2.1. Dual Porosity Models and Limitations

Modeling flow in fractured porous media, such as rocks and unconsolidated sands, are among the most challenging problems both in hydrogeology [15,16] and in reservoir engineering [17,18]. One approach prevalent in simulations of fractured reservoirs uses the dual-porosity model [19,20] and its numerous expansions, which consider a description for a continuously fractured (pseudo-fractured) reservoir, as opposed to descriptions of discretely fractured reservoirs. The reservoir is modeled by separating domains of connected fractures with 100% porosity and a certain assumed permeability with matrix pores acting as storage space. The flow from the matrix to the wellbore is clearly affected by the presence of fractures, which the dual-porosity model attempts to capture by a transfer function using a shape factor. Among the several shortcomings of the dual porosity model, most importantly is the lack of any explicit parameter accounting for fracture density. Transfer functions and shape factors were introduced to control the exchange of fluid between the matrix and the fractures [21,22,23]. Numerous shape factors have been suggested [24,25,26,27,28] after the early work [19,20]. For example, mass transfer from matrix to wellbore would be 25% more effective using a shape factor for a rhombic fracture system rather than a cubic fracture system [28]. Later shape factors included time-dependency of the pressure transfer function. However, all proposed modifications of the shape factor affect the diffusion equation such that a larger shape factor (in the denominator of Equation (2) in Warren and Root [20]) will result in steeper pressure gradients.

2.2. Discrete Fracture Network Models and Limitations

The benefits of high-resolution modeling of the detailed fracture patterns in shale by numerical methods include [29]: (1) accurate estimation of reserves and recoverable resources, (2) validation of analytical models, and (3) optimization of fracture and completion designs. The effect of natural fractures (positive/negative) on the stimulation of unconventional reservoirs has been well documented [30,31,32]. The introduction of constrained discrete fracture networks (DFN) [33] where a secondary variable was used to control the randomness of the DFN models did not solve multiple problems inherent to a discrete description of the natural fractures. Alfred et al. [34] describe additional issues of a DFN approach, which includes the major issue of upscaling [35] when transferring the fracture information to the continuum world commonly used in reservoir simulation and in our case, in geomechanical modeling. To honor structural geology concepts rather than incomplete statistics, the Continuous Fracture Modeling (CFM) approach was proposed [36,37,38].

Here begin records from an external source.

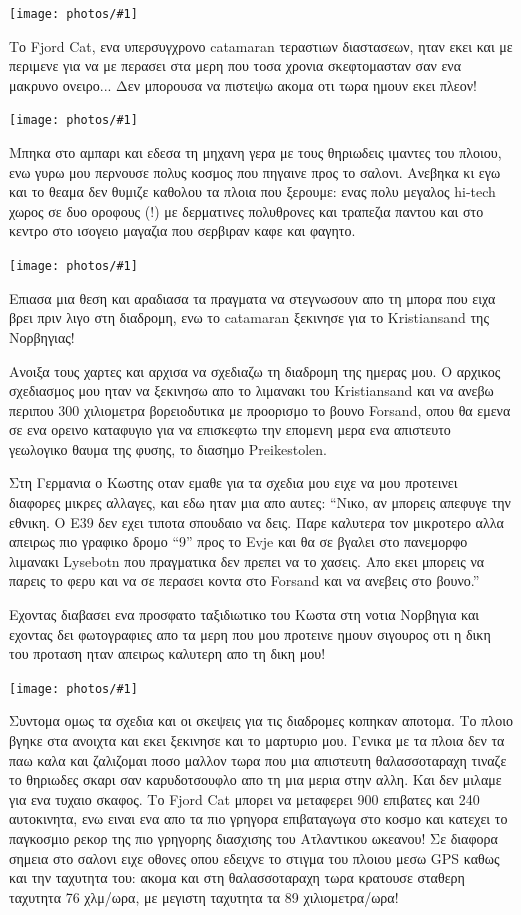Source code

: \documentclass[11pt, letterpaper]{book}
\newcommand\photo[1]{\begin{center}\noindent\texttt{[image: photos/\#1]}\end{center}}
\begin{document}
\photo{143.jpg}

Το Fjord Cat, ενα υπερσυγχρονο catamaran τεραστιων διαστασεων, ηταν εκει και με περιμενε για να με περασει στα μερη που τοσα χρονια σκεφτομασταν σαν ενα μακρυνο ονειρο... Δεν μπορουσα να πιστεψω ακομα οτι τωρα ημουν εκει πλεον!

\photo{144.jpg}

Μπηκα στο αμπαρι και εδεσα τη μηχανη γερα με τους θηριωδεις ιμαντες του πλοιου, ενω γυρω μου περνουσε πολυς κοσμος που πηγαινε προς το σαλονι. Ανεβηκα κι εγω και το θεαμα δεν θυμιζε καθολου τα πλοια που ξερουμε: ενας πολυ μεγαλος hi-tech χωρος σε δυο οροφους (!) με δερματινες πολυθρονες και τραπεζια παντου και στο κεντρο στο ισογειο μαγαζια που σερβιραν καφε και φαγητο.

\photo{145.jpg}

Επιασα μια θεση και αραδιασα τα πραγματα να στεγνωσουν απο τη μπορα που ειχα βρει πριν λιγο στη διαδρομη, ενω το catamaran ξεκινησε για το Kristiansand της Νορβηγιας! 

Ανοιξα τους χαρτες και αρχισα να σχεδιαζω τη διαδρομη της ημερας μου. Ο αρχικος σχεδιασμος μου ηταν να ξεκινησω απο το λιμανακι του Kristiansand και να ανεβω περιπου 300 χιλιομετρα βορειοδυτικα με προορισμο το βουνο Forsand, οπου θα εμενα σε ενα ορεινο καταφυγιο για να επισκεφτω την επομενη μερα ενα απιστευτο γεωλογικο θαυμα της φυσης, το διασημο Preikestolen. 

Στη Γερμανια ο Κωστης οταν εμαθε για τα σχεδια μου ειχε να μου προτεινει διαφορες μικρες αλλαγες, και εδω ηταν μια απο αυτες: ``Νικο, αν μπορεις απεφυγε την εθνικη. Ο Ε39 δεν εχει τιποτα σπουδαιο να δεις. Παρε καλυτερα τον μικροτερο αλλα απειρως πιο γραφικο δρομο ``9'' προς το Evje και θα σε βγαλει στο πανεμορφο λιμανακι Lysebotn που πραγματικα δεν πρεπει να το χασεις. Απο εκει μπορεις να παρεις το φερυ και να σε περασει κοντα στο Forsand και να ανεβεις στο βουνο.''

Εχοντας διαβασει ενα προσφατο ταξιδιωτικο του Κωστα στη νοτια Νορβηγια και εχοντας δει φωτογραφιες απο τα μερη που μου προτεινε ημουν σιγουρος οτι η δικη του προταση ηταν απειρως καλυτερη απο τη δικη μου!

\photo{146.jpg}

Συντομα ομως τα σχεδια και οι σκεψεις για τις διαδρομες κοπηκαν αποτομα. Το πλοιο βγηκε στα ανοιχτα και εκει ξεκινησε και το μαρτυριο μου. Γενικα με τα πλοια δεν τα παω καλα και ζαλιζομαι ποσο μαλλον τωρα που μια απιστευτη θαλασσοταραχη τιναζε το θηριωδες σκαρι σαν καρυδοτσουφλο απο τη μια μερια στην αλλη. 
Και δεν μιλαμε για ενα τυχαιο σκαφος. Το Fjord Cat μπορει να μεταφερει 900 επιβατες και 240 αυτοκινητα, ενω ειναι ενα απο τα πιο γρηγορα επιβαταγωγα στο κοσμο και κατεχει το παγκοσμιο ρεκορ της πιο γρηγορης διασχισης του Ατλαντικου ωκεανου!
Σε διαφορα σημεια στο σαλονι ειχε οθονες οπου εδειχνε το στιγμα του πλοιου μεσω GPS καθως και την ταχυτητα του: ακομα και στη θαλασσοταραχη τωρα κρατουσε σταθερη ταχυτητα 76 χλμ/ωρα, με μεγιστη ταχυτητα τα 89 χιλιομετρα/ωρα!
\end{document}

Aimene and Nairn [39] and Aimene and Ouenes [40] introduced the Material Point Method (MPM) to facilitate the representation of the natural fractures in a multi-scale continuum problem. MPM combines Lagrangian and Eulerian descriptions of the material and in doing so overcomes the inherent drawbacks of methods relying on using only one perspective. This is achieved by discretizing the material into Lagrangian material points. These material points reside in an Eulerian mesh that is used to solve the equations of motion during a time step. An interpolation from the material points to the mesh nodes allows for this dual perspective to be used. The MPM is an example of a meshless method [41] as the mesh is not required for a full description of the material, it is only used for calculation purposes. The proposed MPM workflow [42,43] reduces uncertainties in fracture design and optimization through the use of half lengths derived from the validated geomechanical strain.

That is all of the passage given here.